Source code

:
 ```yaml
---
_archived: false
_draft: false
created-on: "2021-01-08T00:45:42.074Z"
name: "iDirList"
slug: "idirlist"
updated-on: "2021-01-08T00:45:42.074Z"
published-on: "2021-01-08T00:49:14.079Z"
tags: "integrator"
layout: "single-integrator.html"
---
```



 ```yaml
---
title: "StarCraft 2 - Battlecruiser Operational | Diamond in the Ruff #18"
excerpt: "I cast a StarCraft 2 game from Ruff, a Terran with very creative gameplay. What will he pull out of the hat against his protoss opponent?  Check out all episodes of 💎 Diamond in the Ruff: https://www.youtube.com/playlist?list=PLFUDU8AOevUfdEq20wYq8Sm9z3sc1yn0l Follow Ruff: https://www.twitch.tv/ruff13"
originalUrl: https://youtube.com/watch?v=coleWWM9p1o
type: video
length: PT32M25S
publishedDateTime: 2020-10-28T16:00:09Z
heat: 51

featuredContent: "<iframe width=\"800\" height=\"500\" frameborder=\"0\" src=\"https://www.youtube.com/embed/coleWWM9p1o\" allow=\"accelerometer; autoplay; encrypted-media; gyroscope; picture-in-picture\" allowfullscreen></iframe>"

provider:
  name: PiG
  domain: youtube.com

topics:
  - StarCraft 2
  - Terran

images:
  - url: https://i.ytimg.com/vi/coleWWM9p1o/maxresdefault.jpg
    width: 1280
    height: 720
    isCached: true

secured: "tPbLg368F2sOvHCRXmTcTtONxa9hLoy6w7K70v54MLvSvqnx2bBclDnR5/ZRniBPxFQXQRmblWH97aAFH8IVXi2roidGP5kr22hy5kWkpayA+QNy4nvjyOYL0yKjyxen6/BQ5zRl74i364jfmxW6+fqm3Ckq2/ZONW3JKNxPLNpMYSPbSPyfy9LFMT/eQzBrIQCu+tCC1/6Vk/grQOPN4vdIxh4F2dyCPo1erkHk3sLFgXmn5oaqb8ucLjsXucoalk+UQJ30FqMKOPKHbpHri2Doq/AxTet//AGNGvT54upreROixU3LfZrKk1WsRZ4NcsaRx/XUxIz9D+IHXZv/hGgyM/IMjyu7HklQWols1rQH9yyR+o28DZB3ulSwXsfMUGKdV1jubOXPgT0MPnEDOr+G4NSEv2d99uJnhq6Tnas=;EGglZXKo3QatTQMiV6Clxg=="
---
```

**Your goal:** Find each line of the data above that holds the word "youtube", then copy it.

**Expected output:**
excerpt: "I cast a StarCraft 2 game from Ruff, a Terran with very creative gameplay. What will he pull out of the hat against his protoss opponent?  Check out all episodes of 💎 Diamond in the Ruff: https://www.youtube.com/playlist?list=PLFUDU8AOevUfdEq20wYq8Sm9z3sc1yn0l Follow Ruff: https://www.twitch.tv/ruff13"
originalUrl: https://youtube.com/watch?v=coleWWM9p1o
featuredContent: "<iframe width=\"800\" height=\"500\" frameborder=\"0\" src=\"https://www.youtube.com/embed/coleWWM9p1o\" allow=\"accelerometer; autoplay; encrypted-media; gyroscope; picture-in-picture\" allowfullscreen></iframe>"
  domain: youtube.com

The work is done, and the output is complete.